(Exercise material begins)

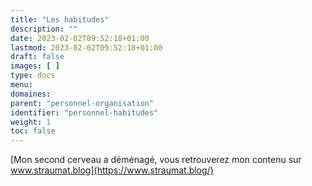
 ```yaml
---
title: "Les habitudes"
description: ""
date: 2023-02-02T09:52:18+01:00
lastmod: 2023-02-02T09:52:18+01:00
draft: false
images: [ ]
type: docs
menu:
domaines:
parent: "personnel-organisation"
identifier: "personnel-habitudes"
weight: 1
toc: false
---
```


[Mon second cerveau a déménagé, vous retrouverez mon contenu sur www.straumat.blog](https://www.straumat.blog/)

(Exercise material ends)
(Exercise material begins)

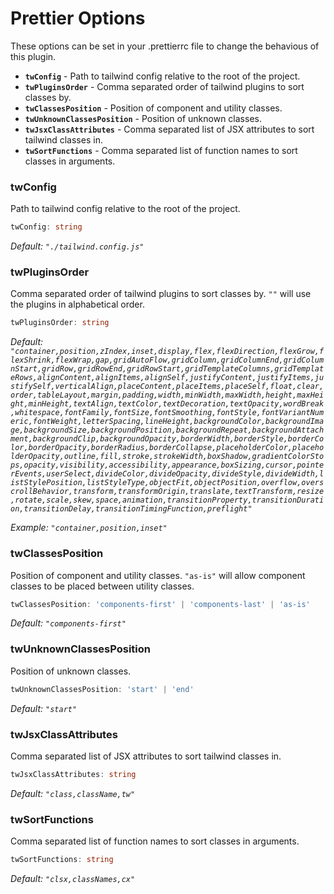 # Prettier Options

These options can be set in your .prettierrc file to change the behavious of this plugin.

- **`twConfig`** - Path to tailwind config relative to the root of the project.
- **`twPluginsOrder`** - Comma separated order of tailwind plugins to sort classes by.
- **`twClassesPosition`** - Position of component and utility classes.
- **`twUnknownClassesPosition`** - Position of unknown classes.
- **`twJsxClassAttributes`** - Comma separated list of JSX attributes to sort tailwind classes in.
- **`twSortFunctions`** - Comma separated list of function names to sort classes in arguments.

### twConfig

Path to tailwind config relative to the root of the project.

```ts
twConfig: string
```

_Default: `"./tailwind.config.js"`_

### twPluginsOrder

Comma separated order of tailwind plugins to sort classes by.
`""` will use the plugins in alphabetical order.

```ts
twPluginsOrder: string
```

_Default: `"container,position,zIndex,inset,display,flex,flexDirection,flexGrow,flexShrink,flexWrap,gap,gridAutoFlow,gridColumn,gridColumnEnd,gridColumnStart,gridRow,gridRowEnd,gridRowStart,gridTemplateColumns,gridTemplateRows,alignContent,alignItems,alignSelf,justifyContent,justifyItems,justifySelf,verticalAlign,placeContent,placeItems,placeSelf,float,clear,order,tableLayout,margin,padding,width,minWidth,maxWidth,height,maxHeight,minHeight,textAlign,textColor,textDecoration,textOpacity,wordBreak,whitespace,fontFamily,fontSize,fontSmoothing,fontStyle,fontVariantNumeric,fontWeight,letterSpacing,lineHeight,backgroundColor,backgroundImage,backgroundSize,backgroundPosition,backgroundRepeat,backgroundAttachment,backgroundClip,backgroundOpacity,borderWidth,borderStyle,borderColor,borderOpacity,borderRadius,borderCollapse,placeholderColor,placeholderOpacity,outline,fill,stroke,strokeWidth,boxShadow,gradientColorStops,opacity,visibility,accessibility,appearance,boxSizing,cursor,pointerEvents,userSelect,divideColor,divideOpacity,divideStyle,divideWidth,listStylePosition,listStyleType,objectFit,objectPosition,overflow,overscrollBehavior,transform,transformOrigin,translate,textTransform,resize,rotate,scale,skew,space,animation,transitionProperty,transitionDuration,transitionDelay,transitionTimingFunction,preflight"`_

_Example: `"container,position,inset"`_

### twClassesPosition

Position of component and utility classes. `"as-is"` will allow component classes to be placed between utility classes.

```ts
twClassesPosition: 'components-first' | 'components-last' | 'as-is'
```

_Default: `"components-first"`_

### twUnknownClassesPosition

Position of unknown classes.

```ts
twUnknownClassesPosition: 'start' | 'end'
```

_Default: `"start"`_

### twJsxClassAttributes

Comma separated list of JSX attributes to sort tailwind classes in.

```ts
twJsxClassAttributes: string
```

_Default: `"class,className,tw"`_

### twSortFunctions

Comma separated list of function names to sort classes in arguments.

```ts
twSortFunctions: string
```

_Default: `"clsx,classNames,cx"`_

(Exercise material ends)

Exercise aim: Copy all lines of the records in which the string "will" can be found.

Solution to the exercise:
`""` will use the plugins in alphabetical order.
Position of component and utility classes. `"as-is"` will allow component classes to be placed between utility classes.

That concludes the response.